Chekhov wrote Platonov, the four-act play, in 1878. Ivanov arrived nine years later when he was 27 and 1896’s masterpiece The Seagull before his later, more heralded, such as Uncle Vanya and The Cherry Orchard.
This 12-year (or 14-year, as will make sense later) chunk of his life and work has still been slotted into a season called Early Chekhov, currently at London’s National Theatre after a well-received spell at the Chichester Festival.
Sir David Hare, whose own early work was superseded by later plays such as Skylight and The Judas Kiss, has translated all three plays. Viewed together, which the National has facilitated on a few dates in a one day sitting, we see four stages of Chekhov. The teacher with a range of female admirers unaware what to do (Platonov), a debt-riddled, depressive government official (Ivanov) and two writers at different points of their careers (The Seagull). One of those, Trigorin, even muses on what the reaction will be on his death. ‘A good writer, but not as good as Turgenev.’ If Chekhov had himself in mind, history has been kinder.
While Hare delivers entertaining, witty versions of the Russian’s plays, a look behind the trajectory of each play reveals a man unsure of his own artistic path.
Hare has already written about the bursts of “youthful anger and romanticism” and while the latter is easy to spot, particularly in Platonov and The Seagull, the anger becomes more understandable when looking at his life through that period.
His father was declared bankrupt in 1876 leaving the young Anton, who had already been sent back to resit a year after failing his Greek exams, to pay for his own education by catching goldfinches and subsequently supporting his family with his writing, mainly through short stories and journalism, and his other career as a doctor.
That other career would not spare his family the severest health problems. In 1889 Chekhov’s brother died of tuberculosis, the same disease which would lead to the writer’s own death aged 44. Shortly after his brother’s death, Chekhov exercised his journalistic muscles with an assignment for New Times to spend three months in a prison colony in Siberia which would become the book Sakhalin Island.
Throughout most of this this period, he practised as a doctor describing writing as “his mistress.” His medical career from his estate in Melikhovo, forty miles outside of Moscow, brought him into contact with all classes of sick patients influencing the way he painted such contrasting characters. Seeing them added hours to his commute which would taking him away from what he loved to do, a problem with which many of us may empathise.
V.S. Pritchett’s biography, A Spirit Set Free, details a man of constant activity – doctor, estate manager, journalist, playwright and pre-occupied by the literary jealousies of his time. As a playwright, he was of course, in the perfect position to exact reverence on many of those who irritated him.

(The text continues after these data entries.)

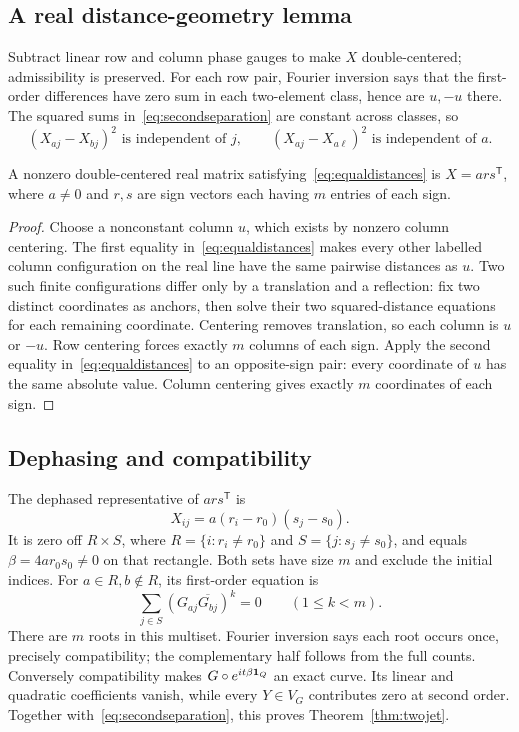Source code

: \subsection{A real distance-geometry lemma}
Subtract linear row and column phase gauges to make $X$ double-centered; admissibility is preserved. For each row pair, Fourier inversion says that the first-order differences have zero sum in each two-element class, hence are $u,-u$ there. The squared sums in~\eqref{eq:secondseparation} are constant across classes, so
\begin{equation}\label{eq:equaldistances}
 (X_{aj}-X_{bj})^2\text{ is independent of }j,
 \qquad (X_{aj}-X_{a\ell})^2\text{ is independent of }a.
\end{equation}

\begin{lemma}\label{lem:rankonesigns}
A nonzero double-centered real matrix satisfying~\eqref{eq:equaldistances} is $X=ars^{\mathsf T}$, where $a\ne0$ and $r,s$ are sign vectors each having $m$ entries of each sign.
\end{lemma}
\begin{proof}
Choose a nonconstant column $u$, which exists by nonzero column centering. The first equality in~\eqref{eq:equaldistances} makes every other labelled column configuration on the real line have the same pairwise distances as $u$. Two such finite configurations differ only by a translation and a reflection: fix two distinct coordinates as anchors, then solve their two squared-distance equations for each remaining coordinate. Centering removes translation, so each column is $u$ or $-u$. Row centering forces exactly $m$ columns of each sign. Apply the second equality in~\eqref{eq:equaldistances} to an opposite-sign pair: every coordinate of $u$ has the same absolute value. Column centering gives exactly $m$ coordinates of each sign.
\end{proof}

\subsection{Dephasing and compatibility}
The dephased representative of $ars^{\mathsf T}$ is
\[
 X_{ij}=a(r_i-r_0)(s_j-s_0).
\]
It is zero off $R\times S$, where $R=\{i:r_i\ne r_0\}$ and $S=\{j:s_j\ne s_0\}$, and equals $\beta=4ar_0s_0\ne0$ on that rectangle. Both sets have size $m$ and exclude the initial indices. For $a\in R,b\notin R$, its first-order equation is
\[
 \sum_{j\in S}(G_{aj}\overline{G_{bj}})^k=0\qquad(1\le k<m).
\]
There are $m$ roots in this multiset. Fourier inversion says each root occurs once, precisely compatibility; the complementary half follows from the full counts. Conversely compatibility makes $G\circ e^{it\beta\ind_Q}$ an exact curve. Its linear and quadratic coefficients vanish, while every $Y\in V_G$ contributes zero at second order. Together with~\eqref{eq:secondseparation}, this proves Theorem~\ref{thm:twojet}.

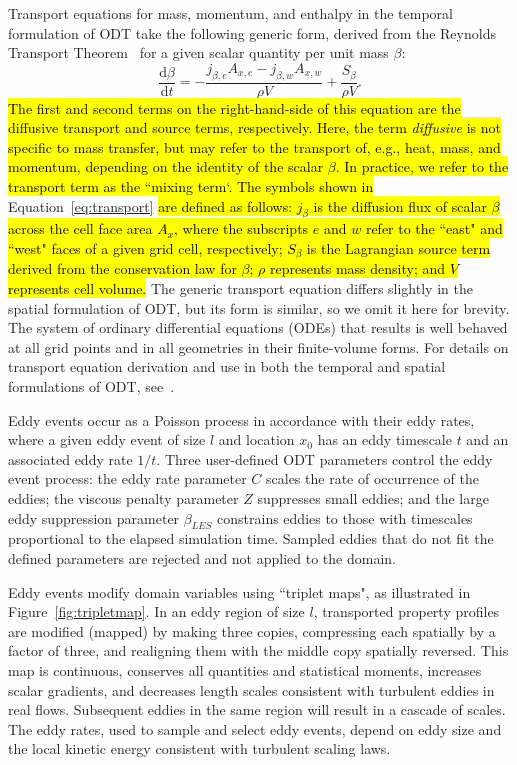 \documentclass[preprint,12pt, a4paper]{elsarticle}
\begin{document}
Transport equations for mass, momentum, and enthalpy in the temporal formulation of ODT take the following generic form, derived from the Reynolds Transport Theorem~\cite{Cengel_2010} for a given scalar quantity per unit mass $\beta$: 
\begin{equation} 
\label{eq:transport}
	\frac{\mathrm{d}\beta}{\mathrm{d}t} = -\frac{j_{\beta,e}A_{x,e}-j_{\beta,w}A_{x,w}}{\rho V} + \frac{S_{\beta}}{\rho V}.
\end{equation}
\hl{The first and second terms on the right-hand-side of this equation are the diffusive transport and source terms, respectively. Here, the term \emph{diffusive} is not specific to mass transfer, but may refer to the transport of, e.g., heat, mass, and momentum, depending on the identity of the scalar $\beta$. In practice, we refer to the transport term as the ``mixing term`. The symbols shown in} Equation~\ref{eq:transport} \hl{are defined as follows: $j_{\beta}$ is the diffusion flux of scalar $\beta$ across the cell face area $A_x$, where the subscripts $e$ and $w$ refer to the ``east" and ``west" faces of a given grid cell, respectively; $S_{\beta}$ is the Lagrangian source term derived from the conservation law for $\beta$; $\rho$ represents mass density; and $V$ represents cell volume.} The generic transport equation differs slightly in the spatial formulation of ODT, but its form is similar, so we omit it here for brevity. The system of ordinary differential equations (ODEs) that results is well behaved at all grid points and in all geometries in their finite-volume forms. For details on transport equation derivation and use in both the temporal and spatial formulations of ODT, see~\cite{Lignell_2018}. 

Eddy events occur as a Poisson process in accordance with their eddy rates, where a given eddy event of size $l$ and location $x_0$ has an eddy timescale $t$ and an associated eddy rate $1/t$. Three user-defined ODT parameters control the eddy event process: the eddy rate parameter $C$ scales the rate of occurrence of the eddies; the viscous penalty parameter $Z$ suppresses small eddies; and the large eddy suppression parameter $\beta_{LES}$ constrains eddies to those with timescales proportional to the elapsed simulation time. Sampled eddies that do not fit the defined parameters are rejected and not applied to the domain.

Eddy events modify domain variables using ``triplet maps", as illustrated in Figure~\ref{fig:tripletmap}. In an eddy region of size $l$, transported property profiles are modified (mapped) by making three copies, compressing each spatially by a factor of three, and realigning them with the middle copy spatially reversed. This map is continuous, conserves all quantities and statistical moments, increases scalar gradients, and decreases length scales consistent with turbulent eddies in real flows. Subsequent eddies in the same region will result in a cascade of scales. The eddy rates, used to sample and select eddy events, depend on eddy size and the local kinetic energy consistent with turbulent scaling laws.  
\end{document}
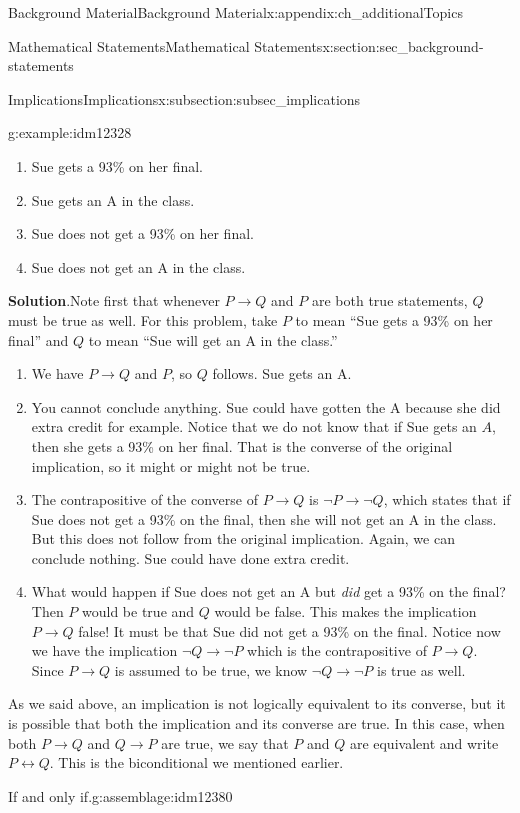 \documentclass[oneside,10pt,]{book}
\numberwithin{equation}{chapter}
\def\iff{\leftrightarrow}
\def\imp{\rightarrow}
\begin{document}
\begin{appendixptx}{Background Material}{}{Background Material}{}{}{x:appendix:ch_additionalTopics}
\begin{sectionptx}{Mathematical Statements}{}{Mathematical Statements}{}{}{x:section:sec_background-statements}
\begin{subsectionptx}{Implications}{}{Implications}{}{}{x:subsection:subsec_implications}
\begin{example}{}{g:example:idm12328}
\begin{enumerate}
\item{}Sue gets a 93\% on her final.%
\item{}Sue gets an A in the class.%
\item{}Sue does not get a 93\% on her final.%
\item{}Sue does not get an A in the class.%
\end{enumerate}
%
\par\smallskip%
\noindent\textbf{Solution}.\hypertarget{g:solution:idm12341}{}\quad{}Note first that whenever \(P \imp Q\) and \(P\) are both true statements, \(Q\) must be true as well. For this problem, take \(P\) to mean ``Sue gets a 93\% on her final'' and \(Q\) to mean ``Sue will get an A in the class.''%
\par
%
\begin{enumerate}
\item{}We have \(P \imp Q\) and \(P\), so \(Q\) follows. Sue gets an A.%
\item{}You cannot conclude anything. Sue could have gotten the A because she did extra credit for example. Notice that we do not know that if Sue gets an \(A\), then she gets a 93\% on her final. That is the converse of the original implication, so it might or might not be true.%
\item{}The contrapositive of the converse of \(P \imp Q\) is \(\neg P \imp \neg Q\), which states that if Sue does not get a 93\% on the final, then she will not get an A in the class. But this does not follow from the original implication. Again, we can conclude nothing. Sue could have done extra credit.%
\item{}What would happen if Sue does not get an A but \emph{did} get a 93\% on the final? Then \(P\) would be true and \(Q\) would be false. This makes the implication \(P \imp Q\) false! It must be that Sue did not get a 93\% on the final. Notice now we have the implication \(\neg Q \imp \neg P\) which is the contrapositive of \(P \imp Q\). Since \(P \imp Q\) is assumed to be true, we know \(\neg Q \imp \neg P\) is true as well.%
\end{enumerate}
%
\end{example}
As we said above, an implication is not logically equivalent to its converse, but it is possible that both the implication and its converse are true. In this case, when both \(P \imp Q\) and \(Q \imp P\) are true, we say that \(P\) and \(Q\) are equivalent and write \(P \iff Q\). This is the biconditional we mentioned earlier.%
\begin{assemblage}{If and only if.}{g:assemblage:idm12380}%

\end{assemblage}
\end{subsectionptx}
\end{sectionptx}
\end{appendixptx}
\end{document}
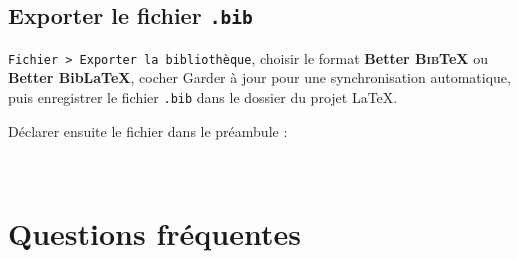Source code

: \documentclass[12pt, a4paper]{article}
\newcommand{\BibTeX}{\textsc{Bib}\TeX}
\begin{document}
\subsection{Exporter le fichier \texttt{.bib}}

\texttt{Fichier > Exporter la bibliothèque}, choisir le format
\textbf{Better \BibTeX} ou \textbf{Better Bib\LaTeX}, cocher
\og Garder à jour \fg{} pour une synchronisation automatique, puis enregistrer
le fichier \texttt{.bib} dans le dossier du projet \LaTeX{}.

Déclarer ensuite le fichier dans le préambule :

\begin{lstlisting}[style=latexcode]


\end{lstlisting}

\section{Questions fréquentes}
\end{document}
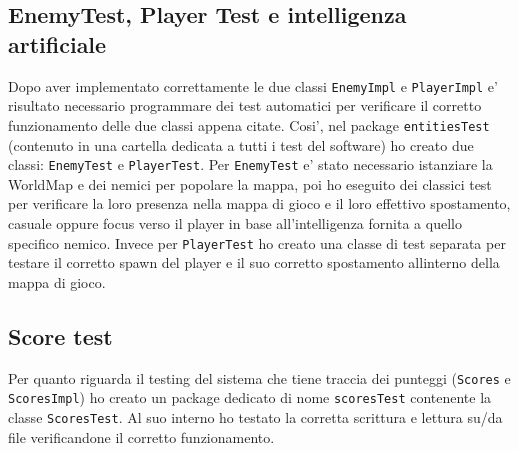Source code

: \documentclass[a4paper,12pt]{report}
\begin{document}
\subsection{EnemyTest, Player Test e intelligenza artificiale}
Dopo aver implementato correttamente le due classi \verb|EnemyImpl| e \verb|PlayerImpl| e' risultato necessario programmare dei test automatici per verificare il corretto funzionamento delle due classi appena citate. Cosi', nel package \verb|entitiesTest| (contenuto in una cartella dedicata a tutti i test del software) ho creato due classi: \verb|EnemyTest| e \verb|PlayerTest|. Per \verb|EnemyTest| e' stato necessario istanziare la WorldMap e dei nemici per popolare la mappa, poi ho eseguito dei classici test per verificare la loro presenza nella mappa di gioco e il loro effettivo spostamento, casuale oppure focus verso il player in base all'intelligenza fornita a quello specifico nemico. Invece per \verb|PlayerTest| ho creato una classe di test separata per testare il corretto spawn del player e il suo corretto spostamento allinterno della mappa di gioco.

\subsection{Score test}
Per quanto riguarda il testing del sistema che tiene traccia dei punteggi (\verb|Scores| e \verb|ScoresImpl|) ho creato un package dedicato di nome \verb|scoresTest| contenente la classe \verb|ScoresTest|. Al suo interno ho testato la corretta scrittura e lettura su/da file verificandone il corretto funzionamento.
\end{document}
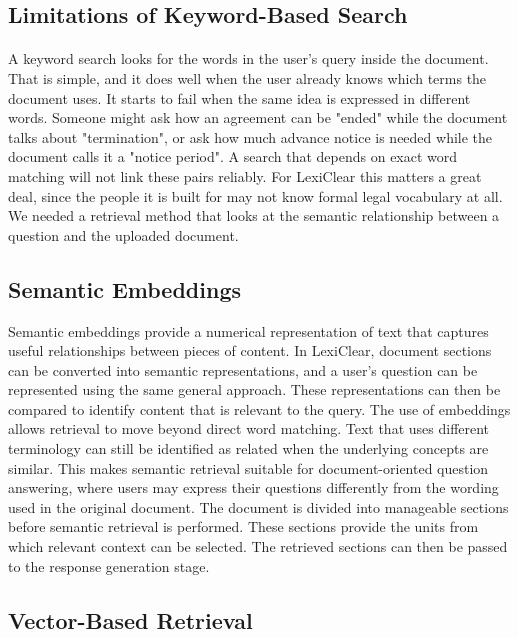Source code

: \documentclass[12pt,a4paper,oneside]{report}
\begin{document}
\subsection{Limitations of Keyword-Based Search}

\paragraph{} A keyword search looks for the words in the user's query inside the document. That is simple, and it does well when the user already knows which terms the document uses. It starts to fail when the same idea is expressed in different words. Someone might ask how an agreement can be "ended" while the document talks about "termination", or ask how much advance notice is needed while the document calls it a "notice period". A search that depends on exact word matching will not link these pairs reliably. For LexiClear this matters a great deal, since the people it is built for may not know formal legal vocabulary at all. We needed a retrieval method that looks at the semantic relationship between a question and the uploaded document.

\subsection{Semantic Embeddings}

Semantic embeddings provide a numerical representation of text that captures
useful relationships between pieces of content. In LexiClear, document
sections can be converted into semantic representations, and a user's
question can be represented using the same general approach. These
representations can then be compared to identify content that is relevant to
the query. The use of embeddings allows retrieval to move beyond direct word matching.
Text that uses different terminology can still be identified as related when
the underlying concepts are similar. This makes semantic retrieval suitable
for document-oriented question answering, where users may express their
questions differently from the wording used in the original document. The document is divided into manageable sections before semantic retrieval
is performed. These sections provide the units from which relevant context
can be selected. The retrieved sections can then be passed to the response
generation stage.

\subsection{Vector-Based Retrieval}
\end{document}
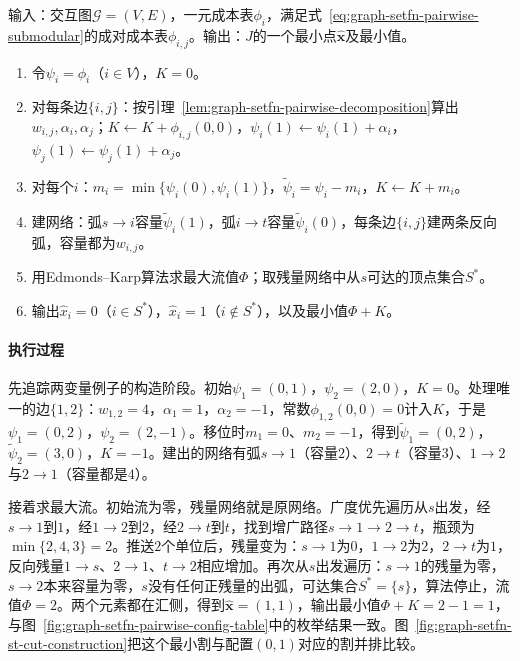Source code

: \begin{algorithm}[成对二值函数的图割最小化]
\label{alg:graph-setfn-graph-cut}
输入：交互图$\mathcal G=(V,E)$，一元成本表$\phi_i$，满足式~\eqref{eq:graph-setfn-pairwise-submodular}的成对成本表$\phi_{i,j}$。输出：$J$的一个最小点$\hat{\bm x}$及最小值。
\begin{enumerate}
  \item 令$\psi_i=\phi_i$（$i\in V$），$K=0$。
  \item 对每条边$\{i,j\}$：按引理~\ref{lem:graph-setfn-pairwise-decomposition}算出$w_{i,j},\alpha_i,\alpha_j$；$K\gets K+\phi_{i,j}(0,0)$，$\psi_i(1)\gets\psi_i(1)+\alpha_i$，$\psi_j(1)\gets\psi_j(1)+\alpha_j$。
  \item 对每个$i$：$m_i=\min\{\psi_i(0),\psi_i(1)\}$，$\tilde\psi_i=\psi_i-m_i$，$K\gets K+m_i$。
  \item 建网络：弧$s\to i$容量$\tilde\psi_i(1)$，弧$i\to t$容量$\tilde\psi_i(0)$，每条边$\{i,j\}$建两条反向弧，容量都为$w_{i,j}$。
  \item 用Edmonds--Karp算法求最大流值$\Phi$；取残量网络中从$s$可达的顶点集合$S^\ast$。
  \item 输出$\hat x_i=0$（$i\in S^\ast$），$\hat x_i=1$（$i\notin S^\ast$），以及最小值$\Phi+K$。
\end{enumerate}
\end{algorithm}

\paragraph{执行过程}
先追踪两变量例子的构造阶段。初始$\psi_1=(0,1)$，$\psi_2=(2,0)$，$K=0$。处理唯一的边$\{1,2\}$：$w_{1,2}=4$，$\alpha_1=1$，$\alpha_2=-1$，常数$\phi_{1,2}(0,0)=0$计入$K$，于是$\psi_1=(0,2)$，$\psi_2=(2,-1)$。移位时$m_1=0$、$m_2=-1$，得到$\tilde\psi_1=(0,2)$，$\tilde\psi_2=(3,0)$，$K=-1$。建出的网络有弧$s\to1$（容量$2$）、$2\to t$（容量$3$）、$1\to2$与$2\to1$（容量都是$4$）。

接着求最大流。初始流为零，残量网络就是原网络。广度优先遍历从$s$出发，经$s\to1$到$1$，经$1\to2$到$2$，经$2\to t$到$t$，找到增广路径$s\to1\to2\to t$，瓶颈为$\min\{2,4,3\}=2$。推送$2$个单位后，残量变为：$s\to1$为$0$，$1\to2$为$2$，$2\to t$为$1$，反向残量$1\to s$、$2\to1$、$t\to2$相应增加。再次从$s$出发遍历：$s\to1$的残量为零，$s\to2$本来容量为零，$s$没有任何正残量的出弧，可达集合$S^\ast=\{s\}$，算法停止，流值$\Phi=2$。两个元素都在汇侧，得到$\hat{\bm x}=(1,1)$，输出最小值$\Phi+K=2-1=1$，与图~\ref{fig:graph-setfn-pairwise-config-table}中的枚举结果一致。图~\ref{fig:graph-setfn-st-cut-construction}把这个最小割与配置$(0,1)$对应的割并排比较。

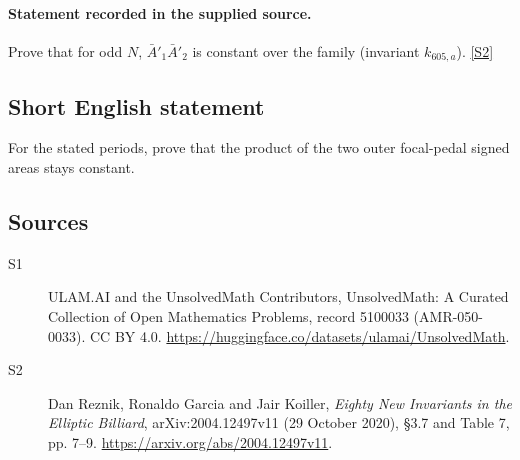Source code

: \documentclass[11pt]{article}
\newcommand{\sref}[2]{\hyperlink{source:#1:#2}{[S#2]}}
\begin{document}
\paragraph{Statement recorded in the supplied source.}
Prove that for odd $N$, $\bar A'_1\bar A'_2$ is constant over the family (invariant $k_{605,a}$). \sref{5100033}{2}
\subsection{Short English statement}
For the stated periods, prove that the product of the two outer focal-pedal signed areas stays constant.
\subsection{Sources}
\begin{description}
\item[\hypertarget{source:5100033:1}{S1}] ULAM.AI and the UnsolvedMath Contributors, UnsolvedMath: A Curated Collection of Open Mathematics Problems, record 5100033 (AMR-050-0033). CC BY 4.0. \url{https://huggingface.co/datasets/ulamai/UnsolvedMath}.
\item[\hypertarget{source:5100033:2}{S2}] Dan Reznik, Ronaldo Garcia and Jair Koiller, \emph{Eighty New Invariants in the Elliptic Billiard}, arXiv:2004.12497v11 (29 October 2020), \S3.7 and Table 7, pp. 7--9. \url{https://arxiv.org/abs/2004.12497v11}.
\end{description}
\label{end:5100033}
\end{document}
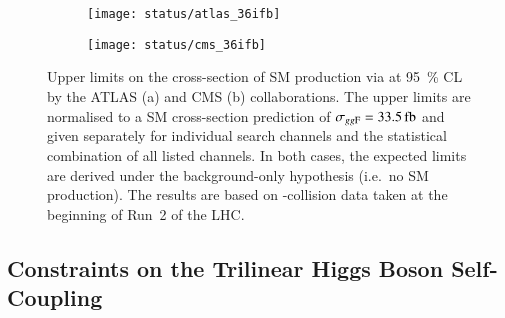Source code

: \begin{figure}[htbp]
  \centering

  \begin{subfigure}[b]{0.48\textwidth}
    \centering

    \texttt{[image: status/atlas\_36ifb]}

  \end{subfigure}\hfill%
  \begin{subfigure}[b]{0.48\textwidth}
    \centering

    \texttt{[image: status/cms\_36ifb]}

  \end{subfigure}

  \caption{Upper limits on the cross-section of SM \HH production via \ggF at
    \SI{95}{\percent} CL by the ATLAS (a) and CMS (b) collaborations. The upper
    limits are normalised to a SM cross-section prediction of
    $\sigma_{\ggF} = \SI{33.5}{\femto\barn}$ and given separately for individual
    search channels and the statistical combination of all listed channels. In
    both cases, the expected limits are derived under the background-only
    hypothesis (i.e.\ no SM \HH production). The results are based on
    \pp-collision data taken at the beginning of Run~2 of the LHC.}%
  \label{fig:prior_status_smhh}
\end{figure}


\subsection{Constraints on the Trilinear Higgs Boson Self-Coupling}%
\label{sec:past_results_klambda}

The miracle of all three plays, while exquisitely acted and staged, is that they retain their spark of humour.
They also cover a wide spectrum of subjects.
Property prices, a young person’s struggle to establish a career, an older person’s struggle to maintain theirs, health stresses, break-ups, vain actors and miserable writers are just some of the aspects which suggest Chekhov has lost none his currency.
The Seagull alone has been translated by the assorted talents of Tennessee Williams, Tom Stoppard, Pam Gems, Michael Frayn, Peter Gill, Hare and more.
The opening night in 1896 is best described by whatever the Russian word for omnishambles is. Audience boos prompted Chekhov to renounce writing for the theatre until a Moscow Art Theatre production two years later from director and acting practitioner Constantin Stanislavski. With 80 hours of rehearsal behind it, the staging was designed to reflect everyday life, and the individual rhythms and mannerisms of each character.
The influence of Stanislavski (specifically on US acting schools) and Chekhov (based on these three plays and so many more productions) grows. The Moscow Art Theatre now has a seagull as part of its logo.
It would be easy to say Chekhov has cause to thank Stanislavski. Looking at what followed his first three plays, theatre goers everywhere have reason to be grateful.